Takeda is on a roll this morning.
Right alongside its $630 million acquisition deal for TiGenix, Takeda is announcing that it has set out to build up its portfolio of experimental Alzheimer’s drugs with a high-profile team at Denali Therapeutics that’s working on some new approaches to neurodegeneration.
Denali, fresh off its big $280 million biotech IPO $DNLI from last December, will put its tech to work in an unusually rich preclinical deal for three programs that Takeda can option for shared clinical development and marketing rights. And Takeda will pay $155 million in cash — part upfront and part equity buy — to get Denali started while committing up to $85 million for near term preclinical milestones.
In an exclusive preview to today’s news, Denali execs told me that they can disclose that the deal with Takeda covers their two listed Alzheimer’s projects in the preclinical pipeline, which uses new antibody transport vehicles — or ATVs — for a BACE1 approach to tau and another on TREM2. The third program, and the disease it involves, hasn’t surfaced yet and isn’t being disclosed now.
“Delivering sufficient concentration of drug to the brain has been a major challenge” in Alzheimer’s research, says Denali CEO Ryan Watts. And it’s been “one of the key reasons for failure in the past.” The ATVs they’ve built can do just that, he adds, slipping through the blood brain barrier and giving Denali’s targeted drugs a leg up over a host of rivals.
With an aggressive team out of nearby Genentech, Denali has been building a pipeline of neurodegeneration drugs that are looking to treat genetically defined patient populations, looking to construct new therapies on the rubble of more than a decade’s worth of repeat failures.
This is their first big licensing pact with a major pharma player with a global marketing reach. And it’s not likely to be their last.
Here’s the full breakdown on the numbers:
Takeda is paying $40 million upfront, with an added $5 million milestone sweetener and $110 million for a chunk of stock at $26.10 a share.
If Takeda takes all three options, which costs $5 million in an option fee on each, there’s up to $707.5 million in regulatory and clinical milestones and $225 million in sales milestones.
Anything going forward into Phase I will be jointly paid for and jointly rewarded by any products that reach the marketplace.
Reaching the marketplace, though, has proved to be a near impossible task in Alzheimer’s over the past 15 years. Alzheimer’s has defeated a multibillion-dollar effort by a mix of the world’s biggest and smallest companies, building hopes that have come crashing down after each new round of Phase III data.
So why is Takeda willing to bet large sums at the beginning like this?
“We’ve been looking at targets we think are highly amenable if you have the right set of tools,” says Dan Curran, who heads Takeda’s Center for External Innovation. And that led them to a deep appreciation of the Denali team. “We talked for some time. This tech platform looks like it has legs, and that led us to make the leap.”

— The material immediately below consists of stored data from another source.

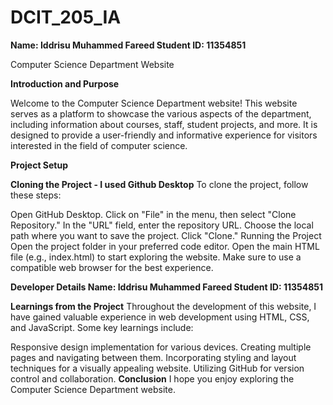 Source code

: # DCIT_205_IA

**Name: Iddrisu Muhammed Fareed
Student ID: 11354851**

Computer Science Department Website

**Introduction and Purpose**

Welcome to the Computer Science Department website! This website serves as a platform to showcase the various aspects of the department, including information about courses, staff, student projects, and more. It is designed to provide a user-friendly and informative experience for visitors interested in the field of computer science.

**Project Setup**

**Cloning the Project - I used Github Desktop**
To clone the project, follow these steps:

Open GitHub Desktop.
Click on "File" in the menu, then select "Clone Repository."
In the "URL" field, enter the repository URL.
Choose the local path where you want to save the project.
Click "Clone."
Running the Project
Open the project folder in your preferred code editor.
Open the main HTML file (e.g., index.html) to start exploring the website.
Make sure to use a compatible web browser for the best experience.

**Developer Details
Name: Iddrisu Muhammed Fareed
Student ID: 11354851**

**Learnings from the Project**
Throughout the development of this website, I have gained valuable experience in web development using HTML, CSS, and JavaScript. Some key learnings include:

Responsive design implementation for various devices.
Creating multiple pages and navigating between them.
Incorporating styling and layout techniques for a visually appealing website.
Utilizing GitHub for version control and collaboration.
**Conclusion**
I hope you enjoy exploring the Computer Science Department website.
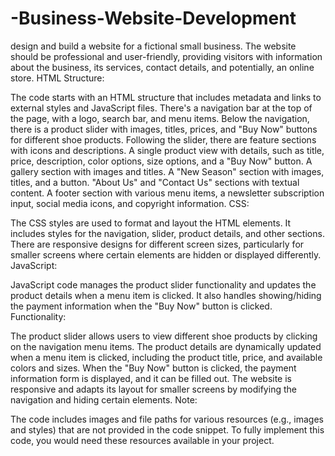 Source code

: # -Business-Website-Development
design and build a website for a fictional small business. The website should be professional and user-friendly, providing visitors with information about the business, its services, contact details, and potentially, an online store.
HTML Structure:

The code starts with an HTML structure that includes metadata and links to external styles and JavaScript files.
There's a navigation bar at the top of the page, with a logo, search bar, and menu items.
Below the navigation, there is a product slider with images, titles, prices, and "Buy Now" buttons for different shoe products.
Following the slider, there are feature sections with icons and descriptions.
A single product view with details, such as title, price, description, color options, size options, and a "Buy Now" button.
A gallery section with images and titles.
A "New Season" section with images, titles, and a button.
"About Us" and "Contact Us" sections with textual content.
A footer section with various menu items, a newsletter subscription input, social media icons, and copyright information.
CSS:

The CSS styles are used to format and layout the HTML elements. It includes styles for the navigation, slider, product details, and other sections. There are responsive designs for different screen sizes, particularly for smaller screens where certain elements are hidden or displayed differently.
JavaScript:

JavaScript code manages the product slider functionality and updates the product details when a menu item is clicked. It also handles showing/hiding the payment information when the "Buy Now" button is clicked.
Functionality:

The product slider allows users to view different shoe products by clicking on the navigation menu items.
The product details are dynamically updated when a menu item is clicked, including the product title, price, and available colors and sizes.
When the "Buy Now" button is clicked, the payment information form is displayed, and it can be filled out.
The website is responsive and adapts its layout for smaller screens by modifying the navigation and hiding certain elements.
Note:

The code includes images and file paths for various resources (e.g., images and styles) that are not provided in the code snippet. To fully implement this code, you would need these resources available in your project.
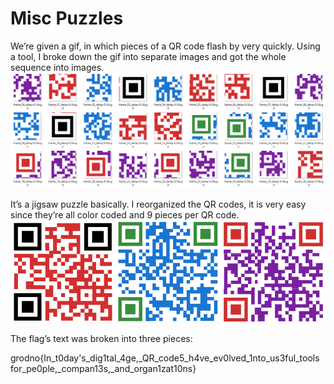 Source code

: # Misc Puzzles

We’re given a gif, in which pieces of a QR code flash by very quickly. 
Using a tool, I broke down the gif into separate images and got the whole sequence into images.
![img1](images/puzzle1.png)

It’s a jigsaw puzzle basically. I reorganized the QR codes, it is very easy since they’re all color coded and 9 pieces per QR code. 
![img1](images/puzzle2.png)

The flag’s text was broken into three pieces:

grodno{In_t0day's_dig1tal_4ge,_QR_code5_h4ve_ev0lved_1nto_us3ful_tools for_pe0ple,_compan13s,_and_organ1zat10ns}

The answer, in part, also lies in Denali’s successful IPO (though the stock price has since waned), with ample backing for an outing for a biotech that still has a long way to go to prove that its genetic approach in defining specific groups of patients can pave the way to success after so much failure.
So why Takeda?
They earned it, says the Denali team, with plenty of direct involvement from R&D chief Andy Plump down to underscore their willingness to pitch in.
“We have set a high bar on structure and the terms, with respect to the partner with whom we team up,” says COO Alex Schuth. “This is our first deal with a major pharma company,” and if it all works out, they’ll also be commercializing these drugs together.

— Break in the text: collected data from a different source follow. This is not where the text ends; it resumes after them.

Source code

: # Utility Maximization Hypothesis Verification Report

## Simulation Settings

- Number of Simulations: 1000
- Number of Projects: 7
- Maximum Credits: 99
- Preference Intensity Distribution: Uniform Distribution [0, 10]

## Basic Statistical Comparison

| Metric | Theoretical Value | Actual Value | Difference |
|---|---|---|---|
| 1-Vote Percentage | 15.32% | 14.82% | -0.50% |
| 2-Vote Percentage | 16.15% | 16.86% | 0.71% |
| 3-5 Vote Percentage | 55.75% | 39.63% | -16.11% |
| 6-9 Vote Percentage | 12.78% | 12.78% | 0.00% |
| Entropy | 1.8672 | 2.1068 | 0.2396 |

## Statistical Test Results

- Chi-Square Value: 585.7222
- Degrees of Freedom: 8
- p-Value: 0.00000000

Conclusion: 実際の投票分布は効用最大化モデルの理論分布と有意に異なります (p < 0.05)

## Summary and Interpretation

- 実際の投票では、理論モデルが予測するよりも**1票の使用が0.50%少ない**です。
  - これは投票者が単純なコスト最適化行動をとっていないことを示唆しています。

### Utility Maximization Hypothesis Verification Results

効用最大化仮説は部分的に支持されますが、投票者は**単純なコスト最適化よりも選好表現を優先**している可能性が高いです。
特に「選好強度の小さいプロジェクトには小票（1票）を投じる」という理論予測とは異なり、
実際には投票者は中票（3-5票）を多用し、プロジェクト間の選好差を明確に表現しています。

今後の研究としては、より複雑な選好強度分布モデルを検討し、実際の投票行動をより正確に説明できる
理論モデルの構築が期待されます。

“We aim to build a fully integrated company,” says CFO Steve Krognes, and this deal was built with that in mind. It is a “true partnership,” sharing costs, development work and a sales force — if it comes to that.
Takeda chief scientist “Andy Plump is very involved and has been from day 1,” adds Watts. “He is the champion of this deal and that’s what we are looking for.”
The Japanese company under Christophe Weber has been ripping up its global R&D structure and putting a new one in its place under Boston-based Plump.